Not so long ago, I was reading Luvvie Ajayi’s The Fear Fighter Manual and she said that if she had one, her super power would be being “super-independent” and I shook my head immediately and just as I was about to think how different we were, it occurred to me that right now, I would not mind having that super power. In fact I no longer wished to shrink behind curtains and I no longer dream about flying but I could do with being superwoman. Maybe, I already try to be.

Between little fingers tugging at my clothes, sometimes for nights on end, seemingly months on end, years on end, sometimes with coughing, sometimes with noses blocked with flu, sometimes with a temperature that does not need a thermometer to tell, and driving to the place where the planes park on a pale grey evening to send my closest companion away for an endless amount of nights unknown, I have learned to do without feeling too much.
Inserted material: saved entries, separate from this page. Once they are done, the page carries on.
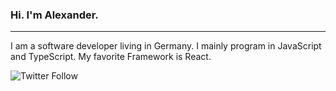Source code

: ### Hi. I'm Alexander.

---

I am a software developer living in Germany. I mainly program in JavaScript and TypeScript. My favorite Framework is React.

![Twitter Follow](https://img.shields.io/twitter/follow/eckertalex_?style=social)
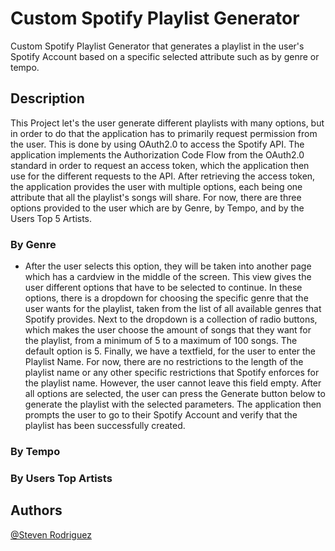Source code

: # **Custom Spotify Playlist Generator**
Custom Spotify Playlist Generator that generates a playlist in the user's Spotify Account based on a specific selected attribute such as by genre or tempo. 

## **Description**
  This Project let's the user generate different playlists with many options, but in order to do that the application has to primarily request permission from the user. This is done by using OAuth2.0 to access the Spotify API. The application implements the Authorization Code Flow from the OAuth2.0 standard in order to request an access token, which the application then use for the different requests to the API. After retrieving the access token, the application provides the user with multiple options, each being one attribute that all the playlist's songs will share. For now, there are three options provided to the user which are by Genre, by Tempo, and by the Users Top 5 Artists. 

  ### **By Genre**
  - After the user selects this option, they will be taken into another page which has a cardview in the middle of the screen. This view gives the user different options that have to be selected to continue. In these options, there is a dropdown for choosing the specific genre that the user wants for the playlist, taken from the list of all available genres that Spotify provides. Next to the dropdown is a collection of radio buttons, which makes the user choose the amount of songs that they want for the playlist, from a minimum of 5 to a maximum of 100 songs. The default option is 5. Finally, we have a textfield, for the user to enter the Playlist Name. For now, there are no restrictions to the length of the playlist name or any other specific restrictions that Spotify enforces for the playlist name. However, the user cannot leave this field empty. After all options are selected, the user can press the Generate button below to generate the playlist with the selected parameters. The application then prompts the user to go to their Spotify Account and verify that the playlist has been successfully created.
    
  ### **By Tempo**

  ### **By Users Top Artists**


## Authors
[@Steven Rodriguez](https://github.com/StevenRodriguez94)
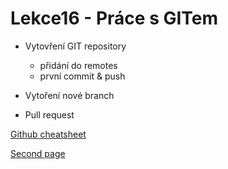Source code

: # Lekce16 - Práce s GITem

- Vytovření GIT repository
  - přidání do remotes
  - první commit & push
  
- Vytoření nové branch
- Pull request

[Github cheatsheet](https://education.github.com/git-cheat-sheet-education.pdf)

[Second page](second.md)
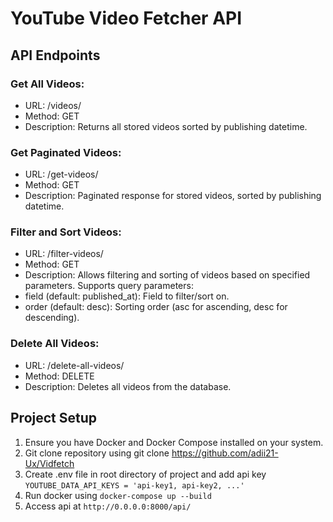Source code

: # YouTube Video Fetcher API

## API Endpoints
### Get All Videos:
- URL: /videos/
- Method: GET
- Description: Returns all stored videos sorted by publishing datetime.

### Get Paginated Videos:
- URL: /get-videos/
- Method: GET
- Description: Paginated response for stored videos, sorted by publishing datetime.

### Filter and Sort Videos:
- URL: /filter-videos/
- Method: GET
- Description: Allows filtering and sorting of videos based on specified parameters. Supports query parameters:
-   field (default: published_at): Field to filter/sort on.
-   order (default: desc): Sorting order (asc for ascending, desc for descending).

### Delete All Videos:
- URL: /delete-all-videos/
- Method: DELETE
- Description: Deletes all videos from the database.

## Project Setup
1. Ensure you have Docker and Docker Compose installed on your system.
2. Git clone repository using git clone https://github.com/adii21-Ux/Vidfetch
3. Create .env file in root directory of project and add api key
`YOUTUBE_DATA_API_KEYS = 'api-key1, api-key2, ...'`
4. Run docker using
`docker-compose up --build`
5. Access api at `http://0.0.0.0:8000/api/`
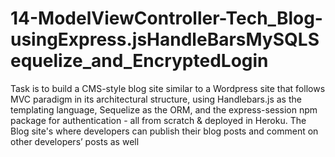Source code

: # 14-ModelViewController-Tech_Blog-usingExpress.jsHandleBarsMySQLSequelize_and_EncryptedLogin
Task is to build a CMS-style blog site similar to a Wordpress site that follows MVC paradigm in its architectural structure, using Handlebars.js as the templating language, Sequelize as the ORM, and the express-session npm package for authentication - all from scratch &amp; deployed in Heroku. The Blog site's where developers can publish their blog posts and comment on other developers’ posts as well
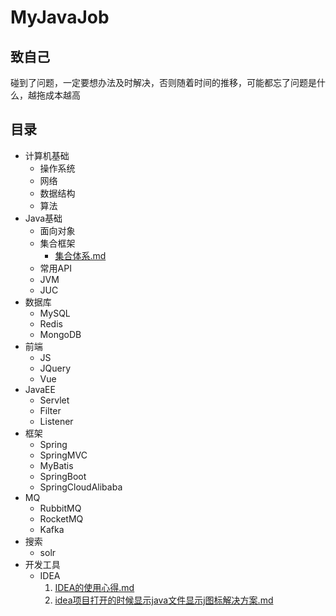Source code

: # MyJavaJob

## 致自己

碰到了问题，一定要想办法及时解决，否则随着时间的推移，可能都忘了问题是什么，越拖成本越高

## 目录

- 计算机基础
    - 操作系统
    - 网络
    - 数据结构
    - 算法
- Java基础
    - 面向对象
    - 集合框架
        -  [集合体系.md](Java基础/集合框架/集合体系.md) 
    - 常用API
    - JVM
    - JUC
- 数据库
    - MySQL
    - Redis
    - MongoDB
- 前端
    - JS
    - JQuery
    - Vue
- JavaEE
    - Servlet
    - Filter
    - Listener
- 框架
    - Spring
    - SpringMVC
    - MyBatis
    - SpringBoot
    - SpringCloudAlibaba
- MQ
    - RubbitMQ
    - RocketMQ
    - Kafka
- 搜索
    - solr
- 开发工具
    - IDEA
        1.  [IDEA的使用心得.md](开发工具/IDEA/IDEA的使用心得.md) 
        2.  [idea项目打开的时候显示java文件显示j图标解决方案.md](开发工具/IDEA/idea项目打开的时候显示java文件显示j图标解决方案.md) 
    
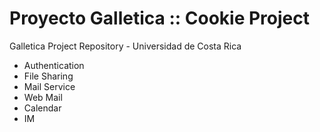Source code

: Proyecto Galletica :: Cookie Project
====================================

Galletica Project Repository - Universidad de Costa Rica

* Authentication
* File Sharing
* Mail Service
* Web Mail
* Calendar
* IM
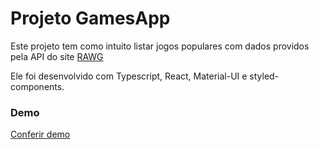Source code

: # Projeto GamesApp

Este projeto tem como intuito listar jogos populares com dados providos pela API do site [RAWG](https://rawg.io/apidocs)

Ele foi desenvolvido com Typescript, React, Material-UI e styled-components.

### Demo

[Conferir demo](https://games-app-henna.vercel.app)
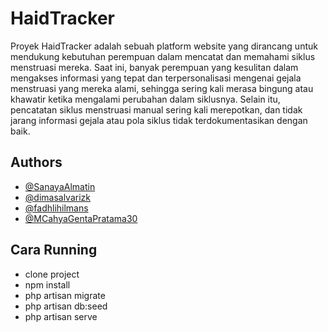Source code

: # HaidTracker
Proyek HaidTracker adalah sebuah platform website yang dirancang untuk mendukung kebutuhan perempuan dalam mencatat dan memahami siklus menstruasi mereka. Saat ini, banyak perempuan yang kesulitan dalam mengakses informasi yang tepat dan terpersonalisasi mengenai gejala menstruasi yang mereka alami, sehingga sering kali merasa bingung atau khawatir ketika mengalami perubahan dalam siklusnya. Selain itu, pencatatan siklus menstruasi manual sering kali merepotkan, dan tidak jarang informasi gejala atau pola siklus tidak terdokumentasikan dengan baik.

## Authors
- [@SanayaAlmatin](https://github.com/SanayaAlmatin)
- [@dimasalvarizk](https://github.com/dimasalvarizk)
- [@fadhlihilmans](https://github.com/fadhlihilmans)
- [@MCahyaGentaPratama30](https://github.com/MCahyaGentaPratama30)

## Cara Running
- clone project
- npm install
- php artisan migrate
- php artisan db:seed
- php artisan serve
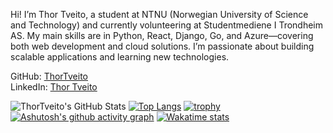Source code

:Hi!
I’m Thor Tveito, a student at NTNU (Norwegian University of Science and Technology) and currently volunteering at Studentmediene I Trondheim AS. My main skills are in Python, React, Django, Go, and Azure—covering both web development and cloud solutions. I’m passionate about building scalable applications and learning new technologies.

GitHub: [ThorTveito](https://github.com/ThorTveito)  
LinkedIn: [Thor Tveito](https://www.linkedin.com/in/thor-tveito-114969274/) 

![ThorTveito's GitHub Stats](https://github-readme-stats.vercel.app/api?username=ThorTveito&show_icons=true&theme=default)
[![Top Langs](https://github-readme-stats.vercel.app/api/top-langs/?username=ThorTveito&layout=compact)](https://github.com/ThorTveito?tab=repositories)
[![trophy](https://github-profile-trophy.vercel.app/?username=ThorTveito)](https://github.com/ryo-ma/github-profile-trophy)
[![Ashutosh's github activity graph](https://github-readme-activity-graph.vercel.app/graph?username=ThorTveito&theme=github-compact)](https://github.com/ashutosh00710/github-readme-activity-graph)
[![Wakatime stats](https://github-readme-stats.vercel.app/api/wakatime?username=<your_wakatime_username>)](https://github.com/anuraghazra/github-readme-stats)
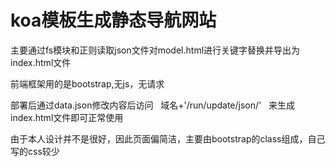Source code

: <h1>koa模板生成静态导航网站</h1>
<p>主要通过fs模块和正则读取json文件对model.html进行关键字替换并导出为index.html文件</p>
<p>前端框架用的是bootstrap,无js，无请求</p>
<p>部署后通过data.json修改内容后访问&nbsp;&nbsp;&nbsp;域名+'/run/update/json/'&nbsp;&nbsp;&nbsp;来生成index.html文件即可正常使用</p>
<p>由于本人设计并不是很好，因此页面偏简洁，主要由bootstrap的class组成，自己写的css较少</p>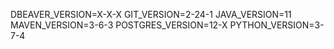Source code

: DBEAVER_VERSION=X-X-X
GIT_VERSION=2-24-1
JAVA_VERSION=11
MAVEN_VERSION=3-6-3
POSTGRES_VERSION=12-X
PYTHON_VERSION=3-7-4
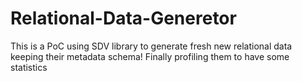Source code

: # Relational-Data-Generetor
This is a PoC using SDV library to generate fresh new relational data keeping their metadata schema! Finally profiling them to have some statistics
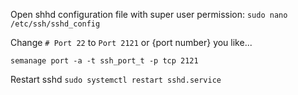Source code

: Open shhd configuration file with super user permission:
``
sudo nano /etc/ssh/sshd_config
``

Change `# Port 22` to `Port 2121` or {port number} you like...

``
semanage port -a -t ssh_port_t -p tcp 2121
``

Restart sshd 
``
sudo systemctl restart sshd.service
``
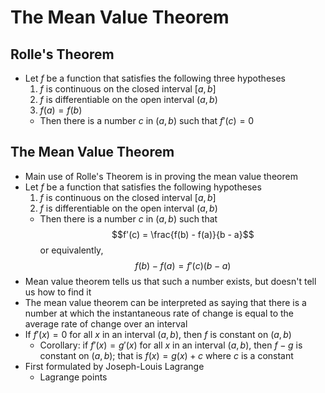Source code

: # The Mean Value Theorem

## Rolle's Theorem
- Let $f$ be a function that satisfies the following three hypotheses
  1. $f$ is continuous on the closed interval $[a, b]$
  2. $f$ is differentiable on the open interval $(a, b)$
  3. $f(a) = f(b)$
  - Then there is a number $c$ in $(a, b)$ such that $f'(c) = 0$

## The Mean Value Theorem
- Main use of Rolle's Theorem is in proving the mean value theorem
- Let $f$ be a function that satisfies the following hypotheses
  1. $f$ is continuous on the closed interval $[a, b]$
  2. $f$ is differentiable on the open interval $(a, b)$
  - Then there is a number $c$ in $(a, b)$ such that $$f'(c) = \frac{f(b) - f(a)}{b - a}$$ or equivalently, $$f(b) - f(a) = f'(c)(b - a)$$
- Mean value theorem tells us that such a number exists, but doesn't tell us how to find it
- The mean value theorem can be interpreted as saying that there is a number at which the instantaneous rate of change is equal to the average rate of change over an interval
- If $f'(x) = 0$ for all $x$ in an interval $(a, b)$, then $f$ is constant on $(a, b)$
  - Corollary: if $f'(x) = g'(x)$ for all $x$ in an interval $(a, b)$, then $f - g$ is constant on $(a, b)$; that is $f(x) = g(x) + c$ where $c$ is a constant
- First formulated by Joseph-Louis Lagrange
  - Lagrange points
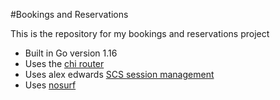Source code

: #Bookings and Reservations

This is the repository for my bookings and reservations project

- Built in Go version 1.16
- Uses the [chi router](https://github.com/go-chi/chi)
- Uses alex edwards [SCS session management](https://github.com/alexedwards/scs) 
- Uses [nosurf](https://github.com/justinas/nosurf)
I have decided to feel again. Between when I started to write this and today, I have decided to feel again; and it hurts. But, I also feel a lot of the joy, a lot of gratefulness, a lot of the curiosity of recent entrants on to this spinning globe and I catch a lot of funny things- funny sentences, funny words and strange interpretations of things. Some nights I wake up between [brief, abrupt, short, unusually long] stretches of sleep, and find my older baby having a conversation with me as he stands next to our bed. Sometimes, he steals his little brother out of his crib, if he feels he has stayed in a second too long and then I hear the pattering of little footsteps stumbling around coming to find me.

***

I think all Bakiga should have ‘Mukiga’ as their last name since so many already love to hyphenate their identity with the word. The pretty Mukiga, Pink Mukiga, The Handsome Mukiga, The Romantic Mukiga, The Mukiga w’ekiniga, Shine Omukiga.

I have noticed that Ugandans feel free to enter into an official situation with shoes on, sometimes even with socks, and then take them off nonchalantly, politely, neatly, confidently, and set them to the side as soon as they sit down- at a church prayer meeting, at an IELTS exam, at a moot court session.

Whereas in English, one is only allowed to have one name, one complete static borrowed name, as in “My name is…”, it is appropriate when Africans to say ‘my names are’ because a child was named their own name, many names sometimes, and they all were independent names, gifted by different people sometimes, heralding different things, and easily changeable- rebelliously at youth or symbolically in war,, different when inside the homestead and different if you found yourself a foreigner far away from home.

I talked about Winnie Mandela sometime. I still believe in a drought of kisses, one becomes either a victim or a warrior, I would like to be a warrior. There is always a cause to fight for.

Kitt Kiarie and her mother were talking about life in general and on the topic of her mother’s over thirty year relationship [marriage] with her father, her mother said that, you need to make room for who he changes into over the years. He does not remain the same exact man and neither do you remain exactly the same woman.